I wake up this morning and read some of the bloggy rants about Miguel’s latest endeavor. Which, btw, helps MS crush it’s competitors using open source as leverage.
Simon Phipps from Sun is complaining that the terms of Silverlight on non-Linux is — *gasp* — a completely standard proprietary EULA!
Which of course Sun would never consider since they’re a totally open and friendly company forever and ever having open-sourced Java like what, 2 months ago? And only after more than enough pressure from .NET.
Poking at the Sun dude’s blog, I notice something about Aptana. The wicked-sweet Web2.0 IDE built on Eclipse. (See UPDATE below.)
Simon notes that Aptana changed their license… they revoked redistribution! All redistribution.
Welcome to Open-but-you’re-screwed City. Renamed recently from Ambiguously Shady Softwareville, after a massive population influx.
What’s worse, Aptana has a forum thread where some innocent asks “Err, does this mean it’s not free software anymore?” and a marketteer responds with a nice smoke/mirror routine about the source being totally free (as in cost, not freedom). Nothing about the newly minted lack of redist rights.
In case you forgot, redistribution is the definition of Free Software. This is why Stallman coined it and campaigned for it and put his money where his mouth is (i.e. Emacs).
So I mention this to the Mozilla developers. Because I figure they’d like to know. It turns out they would like to know, because they actually care about software freedom! Yay Mozilla hackers, much love. (Paragraph highly edited, see UPDATE below.)
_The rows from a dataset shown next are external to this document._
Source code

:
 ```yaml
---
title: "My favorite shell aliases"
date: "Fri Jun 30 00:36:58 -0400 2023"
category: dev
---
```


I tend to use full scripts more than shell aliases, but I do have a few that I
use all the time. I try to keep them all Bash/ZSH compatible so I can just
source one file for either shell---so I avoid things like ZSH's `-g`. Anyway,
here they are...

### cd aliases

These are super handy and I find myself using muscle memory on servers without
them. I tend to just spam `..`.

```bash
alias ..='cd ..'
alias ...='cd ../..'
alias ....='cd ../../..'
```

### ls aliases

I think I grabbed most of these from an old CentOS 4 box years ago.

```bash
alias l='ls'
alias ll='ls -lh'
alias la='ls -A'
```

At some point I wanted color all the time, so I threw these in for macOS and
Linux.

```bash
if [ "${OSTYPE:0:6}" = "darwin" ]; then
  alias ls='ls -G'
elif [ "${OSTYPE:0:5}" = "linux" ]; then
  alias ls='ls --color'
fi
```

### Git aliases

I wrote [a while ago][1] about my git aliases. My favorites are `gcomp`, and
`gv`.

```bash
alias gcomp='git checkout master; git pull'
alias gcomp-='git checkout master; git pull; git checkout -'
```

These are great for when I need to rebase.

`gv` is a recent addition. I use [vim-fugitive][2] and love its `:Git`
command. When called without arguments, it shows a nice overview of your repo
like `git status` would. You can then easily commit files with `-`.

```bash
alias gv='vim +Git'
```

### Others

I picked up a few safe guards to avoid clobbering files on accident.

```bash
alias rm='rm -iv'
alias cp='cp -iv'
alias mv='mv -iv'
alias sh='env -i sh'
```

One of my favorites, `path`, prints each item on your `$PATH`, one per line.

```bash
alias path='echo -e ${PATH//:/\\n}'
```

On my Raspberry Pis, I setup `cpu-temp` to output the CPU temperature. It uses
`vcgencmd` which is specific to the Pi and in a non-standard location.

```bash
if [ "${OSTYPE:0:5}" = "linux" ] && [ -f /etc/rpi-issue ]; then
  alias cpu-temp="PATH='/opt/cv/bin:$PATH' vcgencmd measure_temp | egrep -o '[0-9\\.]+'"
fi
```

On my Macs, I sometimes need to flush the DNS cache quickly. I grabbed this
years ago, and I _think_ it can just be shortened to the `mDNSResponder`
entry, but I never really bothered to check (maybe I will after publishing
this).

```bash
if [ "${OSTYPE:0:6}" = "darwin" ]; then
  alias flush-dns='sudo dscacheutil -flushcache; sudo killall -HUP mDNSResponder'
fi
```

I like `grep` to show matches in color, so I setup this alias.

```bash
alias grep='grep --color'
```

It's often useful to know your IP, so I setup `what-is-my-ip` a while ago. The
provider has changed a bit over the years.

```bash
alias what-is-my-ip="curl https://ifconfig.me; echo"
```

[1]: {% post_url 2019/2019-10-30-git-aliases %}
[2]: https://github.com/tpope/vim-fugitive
Somewhere along that discussion someone mentions the newest Steve Yegge blog post that’s sort of related to open sourceiness.
I hate to love Steve. He’s just another Google Kool-Aid wank. But a ballsy one with common sense. Also, his style has me writing in this phrenetic geek milieu, so the man can influence, certainly.
Anyway Yegge vid-links to his OSCON talk. That’s O’Reilly’s big Open Source Convention.
Audio on my laptop doesn’t work because I run Linux, and I’m lazy, so l just watch him flap his gums silently for a few minutes, transfixed. Then I’m bored and I start poking around at the other recorded talks.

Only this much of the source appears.